Plot locations were chosen with a slope gradient of 20 (±2) degrees. Plots were bound at the top and sides using pieces of sheet metal that were 200 mm wide and either 550 or 1050 mm in length, allowing the sheets to overlap by 50 mm. Sheets were hammered between 20 and 50 mm into the ground to form the rectangular plot boundary. Sheet metal collection trays were installed on the lower end of the plots. The trays were 2 m wide and 0.75 m deep in the shape of an isosceles triangle, with the side edges folded 90° to the surface to form an 80 mm rim which protruded 50 mm forward of the bottom edge, to form a flange. Pop rivets were used to fasten the overlapping metal plot edges together, and where the plot edges overlapped with the flanges of the collection trays. The front edge of the collection tray which formed the plot end (2 m in wide) was folded down 90° to form a 50 mm lip that was hammered into the ground, and sealed to the natural soil surface using cement. In addition to this lip, the collection trays were also supported by pieces of angle iron hammered into the ground and bolted to each side of the collection tray outlet, allowing the slope of the trays to be adjusted to match the soil surface. Collection trays were covered with a metal lid to stop any rain water entering the collection tank. Water flowed by gravity out of the trays and into individual collection tanks via an 80 mm diameter PVC pipe. Collection tanks were installed on level concrete pads below the collection trays. The tanks had a removable lid and were either 150 or 250 L in capacity, depending on the length of the plot. Rainfall reaching the soil surface P (m) (i.e. the rainfall not intercepted by the forest canopy) was measured using a tipping bucket pluvio with a tip volume of 0.1 mm mounted at a height of 1 m from the ground surface, cross-checked against two manual rainfall gauges above and below the area of the experimental plots, also mounted at the same height.

The site was serviced after rainfall events of 20 mm or more, or at monthly intervals regardless of total rainfall. The first site service was on 11/05/2006 (1 month after the fuel reduction burn) and the last site service was on 01/05/2008, approximately 2 years after the burn. The volume of water that accumulated in the tanks was measured using a ruler and the depth in centimetres was converted to a volume in litres using a calibrated depth–volume conversion chart for the different tank sizes.

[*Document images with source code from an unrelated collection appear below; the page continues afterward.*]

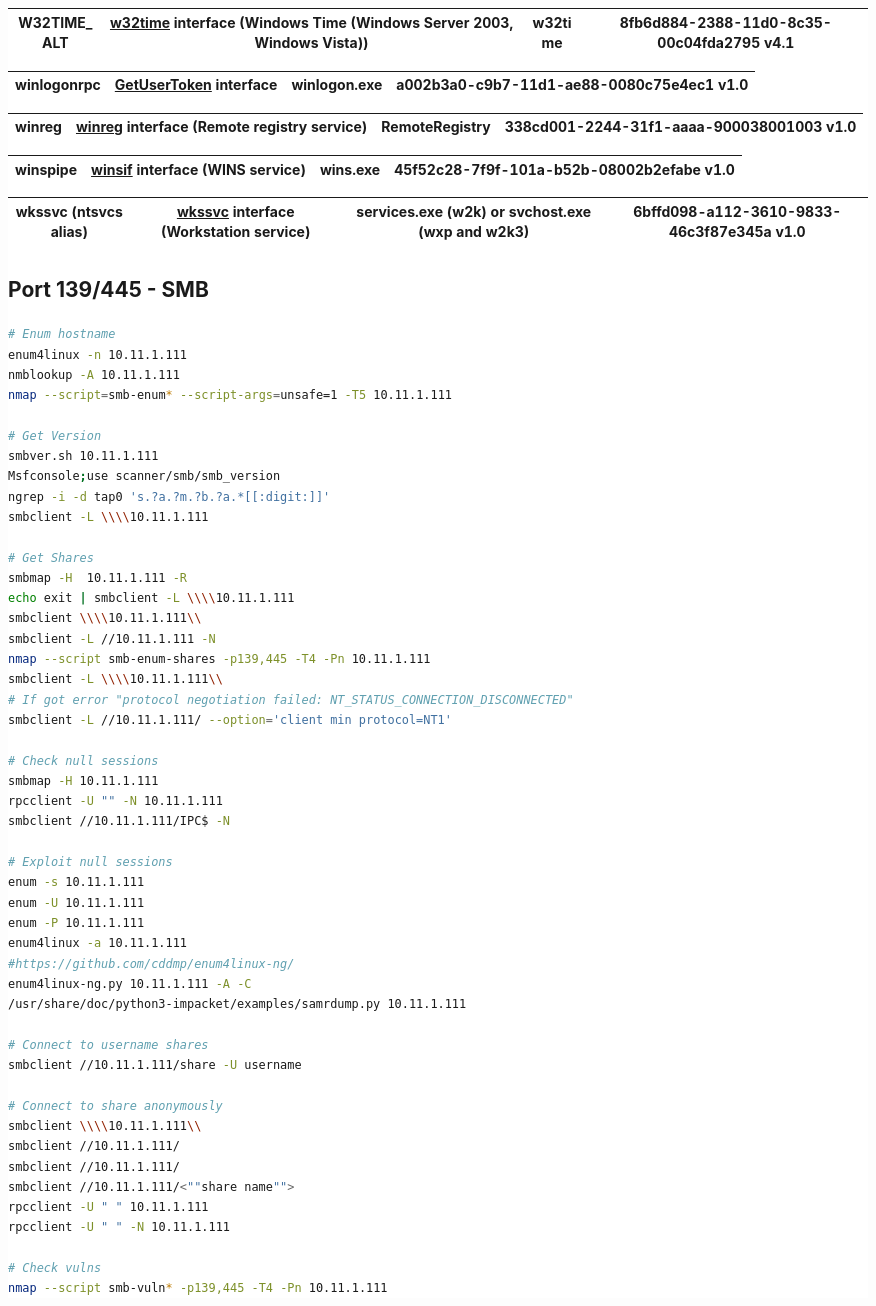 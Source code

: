 | W32TIME\_ALT | [w32time](https://web.archive.org/web/20171012160520/http://www.hsc.fr/ressources/articles/win\_net\_srv/msrpc\_w32time.html) interface (Windows Time (Windows Server 2003, Windows Vista)) | w32time | 8fb6d884-2388-11d0-8c35-00c04fda2795 v4.1 |
| ------------ | ------------------------------------------------------------------------------------------------------------------------------------------------------------------------------------------- | ------- | ----------------------------------------- |

| winlogonrpc | [GetUserToken](https://web.archive.org/web/20171012160520/http://www.hsc.fr/ressources/articles/win\_net\_srv/msrpc\_winlogon\_w2k.html) interface | winlogon.exe | a002b3a0-c9b7-11d1-ae88-0080c75e4ec1 v1.0 |
| ----------- | -------------------------------------------------------------------------------------------------------------------------------------------------- | ------------ | ----------------------------------------- |

| winreg | [winreg](https://web.archive.org/web/20171012160520/http://www.hsc.fr/ressources/articles/win\_net\_srv/msrpc\_winreg.html) interface (Remote registry service) | RemoteRegistry | 338cd001-2244-31f1-aaaa-900038001003 v1.0 |
| ------ | --------------------------------------------------------------------------------------------------------------------------------------------------------------- | -------------- | ----------------------------------------- |

| winspipe | [winsif](https://web.archive.org/web/20171012160520/http://www.hsc.fr/ressources/articles/win\_net\_srv/msrpc\_winsif.html) interface (WINS service) | wins.exe | 45f52c28-7f9f-101a-b52b-08002b2efabe v1.0 |
| -------- | ---------------------------------------------------------------------------------------------------------------------------------------------------- | -------- | ----------------------------------------- |

| wkssvc (ntsvcs alias) | [wkssvc](https://web.archive.org/web/20171012160520/http://www.hsc.fr/ressources/articles/win\_net\_srv/msrpc\_wkssvc.html) interface (Workstation service) | services.exe (w2k) or svchost.exe (wxp and w2k3) | 6bffd098-a112-3610-9833-46c3f87e345a v1.0 |
| --------------------- | ----------------------------------------------------------------------------------------------------------------------------------------------------------- | ------------------------------------------------ | ----------------------------------------- |

## Port 139/445 - SMB

```bash
# Enum hostname
enum4linux -n 10.11.1.111
nmblookup -A 10.11.1.111
nmap --script=smb-enum* --script-args=unsafe=1 -T5 10.11.1.111

# Get Version
smbver.sh 10.11.1.111
Msfconsole;use scanner/smb/smb_version
ngrep -i -d tap0 's.?a.?m.?b.?a.*[[:digit:]]' 
smbclient -L \\\\10.11.1.111

# Get Shares
smbmap -H  10.11.1.111 -R 
echo exit | smbclient -L \\\\10.11.1.111
smbclient \\\\10.11.1.111\\
smbclient -L //10.11.1.111 -N
nmap --script smb-enum-shares -p139,445 -T4 -Pn 10.11.1.111
smbclient -L \\\\10.11.1.111\\
# If got error "protocol negotiation failed: NT_STATUS_CONNECTION_DISCONNECTED"
smbclient -L //10.11.1.111/ --option='client min protocol=NT1'

# Check null sessions
smbmap -H 10.11.1.111
rpcclient -U "" -N 10.11.1.111
smbclient //10.11.1.111/IPC$ -N

# Exploit null sessions
enum -s 10.11.1.111
enum -U 10.11.1.111
enum -P 10.11.1.111
enum4linux -a 10.11.1.111
#https://github.com/cddmp/enum4linux-ng/
enum4linux-ng.py 10.11.1.111 -A -C
/usr/share/doc/python3-impacket/examples/samrdump.py 10.11.1.111

# Connect to username shares
smbclient //10.11.1.111/share -U username

# Connect to share anonymously
smbclient \\\\10.11.1.111\\
smbclient //10.11.1.111/
smbclient //10.11.1.111/
smbclient //10.11.1.111/<""share name"">
rpcclient -U " " 10.11.1.111
rpcclient -U " " -N 10.11.1.111

# Check vulns
nmap --script smb-vuln* -p139,445 -T4 -Pn 10.11.1.111
```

An approximate estimate of the percentage of the surface of each plot covered by vegetation and litter was assessed visually during each site visit, using field cover charts (McDonald et al., 1990). During each site visit a soil core 73 mm inside diameter and 57 mm deep was taken from the soil surface adjacent to the plots and the gravimetric water content determined by drying it in an oven at 105 °C for 48 h. In addition, soil water repellence tests were completed on the mineral soil surface in both the burnt and unburnt areas using a simplified version (McDonald et al., 1990) of the molarity of ethanol droplet test. The field method is a simplification of the approach of King (1981) and utilises a comparison of the ability (yes/no) for water and 2 mol L^-1 ethanol to penetrate the soil in 10 s. This provides a broad classification of water repellency into three classes: nonwater- repellent, where a water drop infiltrates in ≤10 s; water-repellent (R), where water infiltrates in >10 s and 2 mol L^-1 ethanol infiltrates in ≤10 s, and strongly water-repellent, where 2 mol L^-1 ethanol infiltrates in >10 s.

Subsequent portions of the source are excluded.